Jungkook apenas sorriu vendo a expressão mais relaxada de Taehyung e abraçou o namorado, fazendo com que ele deitasse tranquilamente em seu ombro, ainda sentados na companhia da irmãzinha do Jeon. O mais novo se sentia mais confiante e mais leve agora, sentia-se em paz, algo que há tempos não se lembrava de sentir. Era especial. Era diferente. A dor ainda estava ali, cutucando seus espinhos, mas sabia que deles surgiria uma bela rosa, que precisaria de muito cuidado e carinho, pois ainda era frágil. Jungkook admitia que ainda era frágil, um trauma não se desfaz de uma hora pra outra, entretanto estar ali, anteriormente na companhia de sua família e agora sozinho com Taehyung – que também era sua família – fazia-o se sentir mais forte, pois poderia contar com eles caso precisasse. Estava aprendendo que não poderia suportar tudo sozinho, grandes heróis também sentem dor, medo e caem as vezes, por isso eles contam com seus parceiros que os ajudam nos momentos difíceis.
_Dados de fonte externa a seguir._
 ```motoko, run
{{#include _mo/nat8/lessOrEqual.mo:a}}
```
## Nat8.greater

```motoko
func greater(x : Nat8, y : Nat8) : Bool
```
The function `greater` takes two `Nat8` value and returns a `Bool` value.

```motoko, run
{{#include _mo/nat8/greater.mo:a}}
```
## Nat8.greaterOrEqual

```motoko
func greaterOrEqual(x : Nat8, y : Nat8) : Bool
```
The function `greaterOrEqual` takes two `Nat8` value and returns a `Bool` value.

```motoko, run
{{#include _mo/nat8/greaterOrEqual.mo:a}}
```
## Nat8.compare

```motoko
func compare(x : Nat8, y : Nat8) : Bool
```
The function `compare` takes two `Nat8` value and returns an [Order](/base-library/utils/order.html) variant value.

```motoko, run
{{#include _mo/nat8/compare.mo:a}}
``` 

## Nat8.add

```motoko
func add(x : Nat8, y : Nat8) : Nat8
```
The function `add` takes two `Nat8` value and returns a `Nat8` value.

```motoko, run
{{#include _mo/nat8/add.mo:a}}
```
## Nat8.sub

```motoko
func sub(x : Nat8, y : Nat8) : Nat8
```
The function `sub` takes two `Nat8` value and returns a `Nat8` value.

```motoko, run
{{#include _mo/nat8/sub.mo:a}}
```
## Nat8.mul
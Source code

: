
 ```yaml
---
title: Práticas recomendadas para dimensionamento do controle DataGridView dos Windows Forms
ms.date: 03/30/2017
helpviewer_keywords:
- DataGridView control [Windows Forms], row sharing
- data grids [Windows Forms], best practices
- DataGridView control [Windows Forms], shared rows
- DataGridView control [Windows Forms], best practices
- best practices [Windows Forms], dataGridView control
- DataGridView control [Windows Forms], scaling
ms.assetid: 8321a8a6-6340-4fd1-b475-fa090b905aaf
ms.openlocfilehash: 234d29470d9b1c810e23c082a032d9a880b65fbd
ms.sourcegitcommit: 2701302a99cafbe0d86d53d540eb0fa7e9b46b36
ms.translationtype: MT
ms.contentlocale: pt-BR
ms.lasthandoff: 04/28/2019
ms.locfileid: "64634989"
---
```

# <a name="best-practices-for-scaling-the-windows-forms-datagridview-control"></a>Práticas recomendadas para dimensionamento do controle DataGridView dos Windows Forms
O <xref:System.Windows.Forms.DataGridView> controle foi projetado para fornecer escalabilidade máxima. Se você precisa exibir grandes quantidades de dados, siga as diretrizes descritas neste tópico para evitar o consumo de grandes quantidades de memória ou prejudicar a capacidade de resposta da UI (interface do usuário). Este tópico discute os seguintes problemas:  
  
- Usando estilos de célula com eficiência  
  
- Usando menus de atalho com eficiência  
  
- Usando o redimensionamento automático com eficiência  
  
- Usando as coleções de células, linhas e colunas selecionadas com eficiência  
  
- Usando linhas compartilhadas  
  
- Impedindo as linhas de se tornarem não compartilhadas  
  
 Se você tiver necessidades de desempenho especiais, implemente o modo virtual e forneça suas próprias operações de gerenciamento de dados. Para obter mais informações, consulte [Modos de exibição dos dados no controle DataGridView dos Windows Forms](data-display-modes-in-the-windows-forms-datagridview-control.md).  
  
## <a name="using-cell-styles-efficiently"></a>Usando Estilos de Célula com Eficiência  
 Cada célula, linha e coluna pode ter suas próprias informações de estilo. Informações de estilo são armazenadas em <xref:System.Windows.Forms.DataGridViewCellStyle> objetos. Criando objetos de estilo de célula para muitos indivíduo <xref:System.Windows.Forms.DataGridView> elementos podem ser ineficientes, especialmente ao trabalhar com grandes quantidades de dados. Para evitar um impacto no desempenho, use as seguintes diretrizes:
O Capitão América precisa do Homem de Ferro, e claro, o Homem de Ferro precisa do Capitão América, e seu colar estava sempre junto a ele para sempre lembrá-lo onde residia seu Capitão.
Jungkook acabou perdendo seu olhar no homem que agora rodeava sua cintura com seus braços, aconchegando-se em seu coração, de olhos ainda fechados e respiração serena, poderia até dizer que seus lábios prendiam um sorriso pela forma que estavam unidos. Ah, Taehyung era tão... Ele. Não havia algo a quem ser comparado pois nada se comparava a sua singularidade. Ele era diferente de tudo que algum dia conheceu, de tudo que poderia conhecer, de tudo que poderia não conhecer. Era uma jóia rara, ou como gostava de pensar as vezes, uma estrela que apenas ele poderia ver. Isso fê-lo lembrar da noite em que dormiram juntos pela primeira vez, debaixo daquele céu estrelado e lindo. Fora naquele dia que descobriu mais do que sua imensidão, mas descobriu a si próprio, descobriu os seus tão confusos sentimentos pelo seu garoto quebra-cabeças, descobriu que seus toques por mais singelos que fossem poderiam levá-lo aos céus e mostrá-lo toda a beleza escondida por entre as nuvens até além da estratosfera, além do seu universo. É tão perfeito como em vez de completarem um ao outro, eles multiplicavam-se em constelações únicas, cada uma com sua particularidade e emoção, porém ambas interagindo entre si, seja por sua poeira, por seu brilho, por seus alienígenas que habitavam em seus planetinhas ou os asteróides que as vezes escapavam de suas órbitas e colidiam-se, formando os mais lindos desenhos no vácuo do universo.
— Tae... O que acha de tentarmos recuperar seu telescópio? — Jeon perguntou de súbito e Taehyung abriu os olhos, um pouco surpreso por seu namorado ainda se lembrar do objeto que estava esquecido na casa de seus pais. Jungkook não sabia se estava fazendo o certo, mas não queria pensar, ele apenas deixou seu coração falar em voz alta. Talvez estivesse pronto para esse passo também. — Estou com saudades de ver nossas estrelas... Quem sabe eu possa ver a Syu de novo?
— Eu gosto da ideia. Vamos amanhã na casa dos meus pais para buscá-lo e então eu levo no conserto segunda-feira, pode ser? — Jungkook confirmou, deixando um sorriso mínimo escapar e então aquecendo o coração do Kim, que continuou: — Preciso ver se meu cartão ainda tá nos conformes também, tô achando que já passei do limite...
— Ninguém mandou você comprar aquele fone gamer que acende quando o seu outro ainda está em ótimo estado. — o Jeon cutucou a falta de controle do namorado e Taehyung arregalou seus olhinhos pidões, indignado com a falta de sensibilidade do seu Jungkookie. Poxa, eram mais que fones de ouvido, eram seu mais novo xodó.
— Mas ele fica trocando as cores, é a coisa mais linda quando fica roxinho... — argumentou, ao que o Jeon somente respirou contrariado. Seu namorado precisava parar de comprar coisas sem real necessidade. — Valeu a pena cada centavo.
— Cada centavo absurdamente caro. E eu nem pude ficar com o fone antigo. — reclamou, fechando os lábios em um bico teimoso e afastando as mãos do namorado, que ficou todo perdido. Não que Taehyung não soubesse lidar com um Jungkook "bravo", mas realmente não esperava aquela reação naquela hora da tarde. Sem contar que seu Jeonzinho ficava duzentos porcento mais fofo desse jeito, tentando se fazer de durão. Precisava se controlar para não apertá-lo de tanto amor e acabar levando um chute.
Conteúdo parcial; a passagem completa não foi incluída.